===== SOURCE DATA

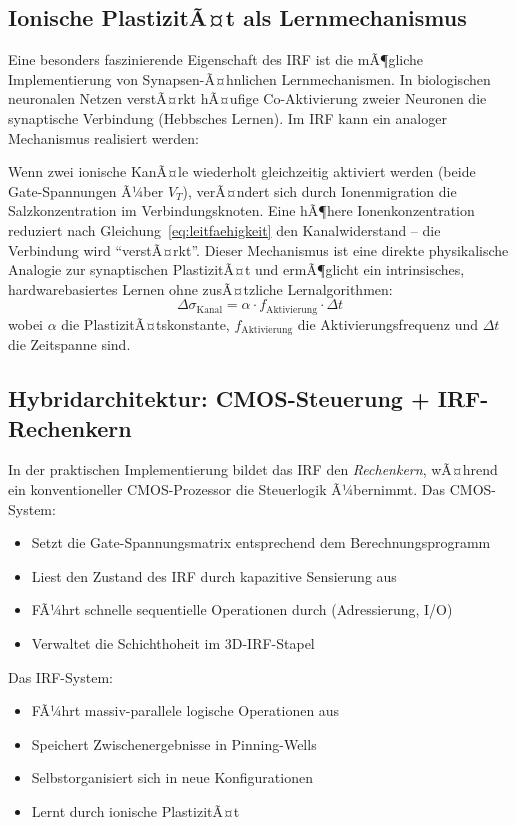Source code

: ﻿\documentclass[a4paper,12pt]{scrreprt}
\theoremstyle{definition}
\begin{document}
\subsection{Ionische PlastizitÃ¤t als Lernmechanismus}

Eine besonders faszinierende Eigenschaft des IRF ist die mÃ¶gliche Implementierung
von Synapsen-Ã¤hnlichen Lernmechanismen. In biologischen neuronalen Netzen
verstÃ¤rkt hÃ¤ufige Co-Aktivierung zweier Neuronen die synaptische Verbindung
(Hebbsches Lernen). Im IRF kann ein analoger Mechanismus realisiert werden:

Wenn zwei ionische KanÃ¤le wiederholt gleichzeitig aktiviert werden (beide
Gate-Span\-nungen Ã¼ber $V_T$), verÃ¤ndert sich durch Ionenmigration die
Salzkonzentration im Verbindungsknoten. Eine hÃ¶here Ionenkonzentration
reduziert nach Gleichung~\eqref{eq:leitfaehigkeit} den Kanalwiderstand --
die Verbindung wird ``verstÃ¤rkt''. Dieser Mechanismus ist eine direkte
physikalische Analogie zur synaptischen PlastizitÃ¤t und ermÃ¶glicht
ein intrinsisches, hardwarebasiertes Lernen ohne zusÃ¤tzliche
Lernalgorithmen:
\begin{equation}
	\Delta \sigma_{\mathrm{Kanal}} = \alpha \cdot f_{\mathrm{Aktivierung}} \cdot \Delta t
	\label{eq:ionische_plastizitaet}
\end{equation}
wobei $\alpha$ die PlastizitÃ¤tskonstante, $f_{\mathrm{Aktivierung}}$ die
Aktivierungsfrequenz und $\Delta t$ die Zeitspanne sind.

\subsection{Hybridarchitektur: CMOS-Steuerung + IRF-Rechenkern}

In der praktischen Implementierung bildet das IRF den \emph{Rechenkern},
wÃ¤hrend ein konventioneller CMOS-Prozessor die Steuerlogik Ã¼bernimmt.
Das CMOS-System:
\begin{itemize}
	\item Setzt die Gate-Spannungsmatrix entsprechend dem Berechnungsprogramm
	\item Liest den Zustand des IRF durch kapazitive Sensierung aus
	\item FÃ¼hrt schnelle sequentielle Operationen durch (Adressierung, I/O)
	\item Verwaltet die Schichthoheit im 3D-IRF-Stapel
\end{itemize}

Das IRF-System:
\begin{itemize}
	\item FÃ¼hrt massiv-parallele logische Operationen aus
	\item Speichert Zwischenergebnisse in Pinning-Wells
	\item Selbstorganisiert sich in neue Konfigurationen
	\item Lernt durch ionische PlastizitÃ¤t
\end{itemize}
\end{document}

==========

■ **ASSIGNED TASK**:
For the data above, count every line in which the string "verstÃ" appears, and answer with the count only.

■ **SOLUTION FOR THIS EXERCISE**:
2